Train a math agent with tinker backend:
train_math_tinker.py
import hydra
from omegaconf import DictConfig

from examples.math_tinker.math_agent_with_fewshot import MathAgentWithFewshot
from examples.math_tinker.math_reward import math_reward_fn
from rllm.data.dataset import DatasetRegistry
from rllm.environments.base.single_turn_env import SingleTurnEnvironment
from rllm.trainer import AgentTrainer

@hydra.main(
    version_base=None,
    config_path="../../rllm/trainer/config",
    config_name="tinker_rl_trainer"
)
def main(config: DictConfig):
    # Load datasets
    train_dataset = DatasetRegistry.load_dataset("gsm8k", "train")
    test_dataset = DatasetRegistry.load_dataset("math500", "test")

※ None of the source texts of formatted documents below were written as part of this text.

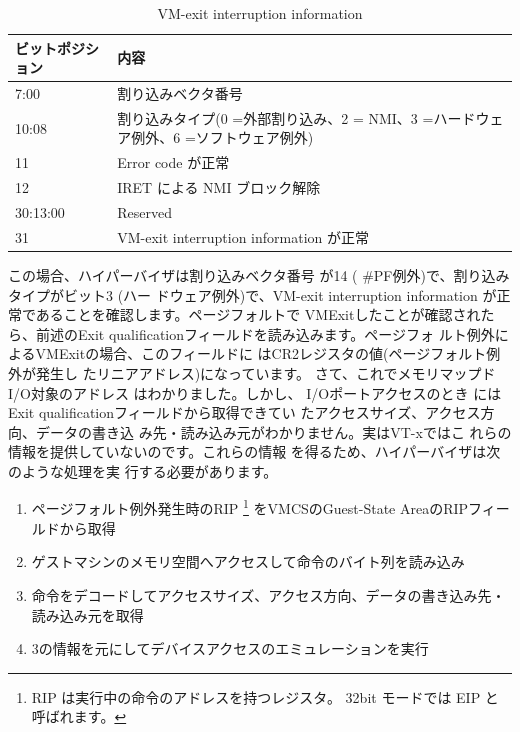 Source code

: \begin{table}
\begin{tabular}{|l|l|} \hline

ビットポジション & 内容 \\
\hline
7:00 & 割り込みベクタ番号 \\
\hline
10:08 & 割り込みタイプ(0 =外部割り込み、2 = NMI、3 =ハードウェア例外、6 =ソフトウェア例外) \\
\hline
11 & Error code が正常 \\
\hline
12 & IRET による NMI ブロック解除 \\
\hline
30:13:00 & Reserved \\
\hline
31 & VM-exit interruption information が正常 \\
\hline



\end{tabular}
\caption{VM-exit interruption information}
\label{tab2}
\end{table}

 この場合、ハイパーバイザは割り込みベクタ番号
が14 ( \#PF例外)で、割り込みタイプがビット3 (ハー
ドウェア例外)で、VM-exit interruption information
が正常であることを確認します。ページフォルトで
VMExitしたことが確認されたら、前述のExit
qualificationフィールドを読み込みます。ページフォ
ルト例外によるVMExitの場合、このフィールドに
はCR2レジスタの値(ページフォルト例外が発生し
たリニアアドレス)になっています。
 さて、これでメモリマップドI/O対象のアドレス
はわかりました。しかし、 I/Oポートアクセスのとき
にはExit qualificationフィールドから取得できてい
たアクセスサイズ、アクセス方向、データの書き込
み先・読み込み元がわかりません。実はVT-xではこ
れらの情報を提供していないのです。これらの情報
を得るため、ハイパーバイザは次のような処理を実
行する必要があります。

\begin{enumerate}

\item ページフォルト例外発生時のRIP
  \footnote[2]{
  RIP は実行中の命令のアドレスを持つレジスタ。 32bit モードでは EIP と呼ばれます。
  }
をVMCSのGuest-State AreaのRIPフィールドから取得
\item ゲストマシンのメモリ空間へアクセスして命令のバイト列を読み込み
\item 命令をデコードしてアクセスサイズ、アクセス方向、データの書き込み先・読み込み元を取得
\item 3の情報を元にしてデバイスアクセスのエミュレーションを実行
\end{enumerate}

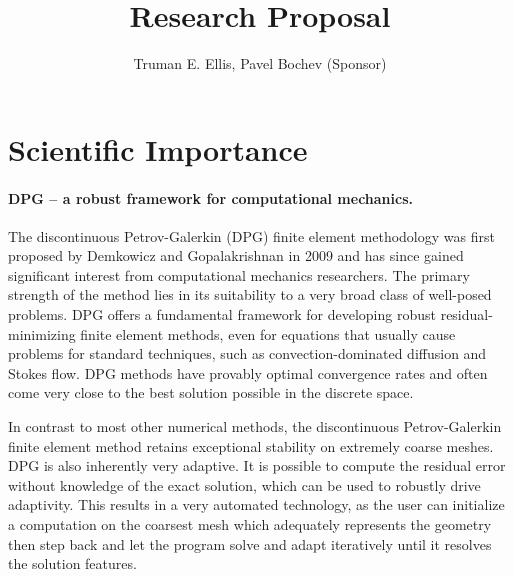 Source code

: \documentclass[letterpaper,12pt]{article}
\title{Research Proposal}
\author{Truman E. Ellis, Pavel Bochev (Sponsor)}
\date{}
\begin{document}
\maketitle

\section*{Scientific Importance}
\paragraph{DPG -- a robust framework for computational mechanics.}
The discontinuous Petrov-Galerkin (DPG) finite element methodology was first proposed by Demkowicz and Gopalakrishnan \cite{DPG1,DPG2} 
in 2009 and has since gained significant interest from computational mechanics researchers.
The primary strength of the method lies in its suitability to a very broad class of well-posed problems.
DPG offers a fundamental framework for developing robust residual-minimizing finite element methods, even for equations that usually cause problems
for standard techniques, such as convection-dominated diffusion and Stokes flow.
DPG methods have provably optimal convergence rates and often come very close to the best solution possible in the discrete space.

In contrast to most other numerical methods, the discontinuous Petrov-Galerkin finite element method retains exceptional stability on extremely coarse meshes.
DPG is also inherently very adaptive.
It is possible to compute the residual error without knowledge of the exact solution, which can be used to robustly drive adaptivity.
This results in a very automated technology, as the user can initialize a computation on the coarsest mesh which adequately represents the geometry 
then step back and let the program solve and adapt iteratively until it resolves the solution features.
\end{document}
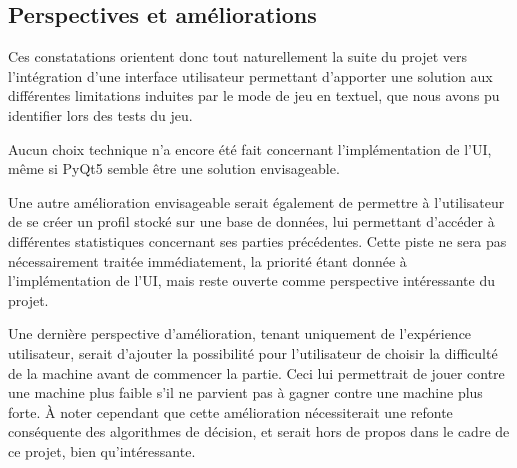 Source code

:    \subsection{Perspectives et améliorations}\label{subsec:perspectives-et-améliorations}
      Ces constatations orientent donc tout naturellement la suite du projet vers l'intégration d'une interface utilisateur permettant d'apporter une solution aux différentes limitations induites par le mode de jeu en textuel, que nous avons pu identifier lors des tests du jeu.

      Aucun choix technique n'a encore été fait concernant l'implémentation de l'UI, même si PyQt5 semble être une solution envisageable.

      Une autre amélioration envisageable serait également de permettre à l'utilisateur de se créer un profil stocké sur une base de données, lui permettant d'accéder à différentes statistiques concernant ses parties précédentes.
      Cette piste ne sera pas nécessairement traitée immédiatement, la priorité étant donnée à l'implémentation de l'UI\@, mais reste ouverte comme perspective intéressante du projet.

      Une dernière perspective d'amélioration, tenant uniquement de l'expérience utilisateur, serait d'ajouter la possibilité pour l'utilisateur de choisir la difficulté de la machine avant de commencer la partie.
      Ceci lui permettrait de jouer contre une machine plus faible s'il ne parvient pas à gagner contre une machine plus forte.
      À noter cependant que cette amélioration nécessiterait une refonte conséquente des algorithmes de décision, et serait hors de propos dans le cadre de ce projet, bien qu'intéressante.

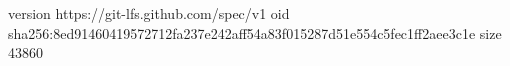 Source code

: version https://git-lfs.github.com/spec/v1
oid sha256:8ed91460419572712fa237e242aff54a83f015287d51e554c5fec1ff2aee3c1e
size 43860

    # Create trainer with tinker backend
    trainer = AgentTrainer(
        config=config,
        agent_class=MathAgentWithFewshot,
        env_class=SingleTurnEnvironment,
        agent_args={"use_fewshot": True},
        env_args={"reward_fn": math_reward_fn},
        train_dataset=train_dataset,
        val_dataset=test_dataset,
        backend="tinker",  # Specify tinker backend
    )

    # Train
    trainer.train()

if __name__ == "__main__":
    main()
Run with:
python train_math_tinker.py \
  model.name=Qwen/Qwen2.5-Math-7B-Instruct \
  data.train_batch_size=16 \
  training.group_size=16

Workflow Training

Tinker backend also supports workflow-based training:
train_workflow_tinker.py
import hydra
from omegaconf import DictConfig

from examples.solver_judge_tinker.solver_judge_flow import SolverJudgeFlow
from rllm.data.dataset import DatasetRegistry
from rllm.trainer import WorkflowTrainer

@hydra.main(
    version_base=None,
    config_path="../../rllm/trainer/config",
    config_name="tinker_rl_trainer"
)
def main(config: DictConfig):
    train_dataset = DatasetRegistry.load_dataset("countdown", "train")
    test_dataset = DatasetRegistry.load_dataset("countdown", "test")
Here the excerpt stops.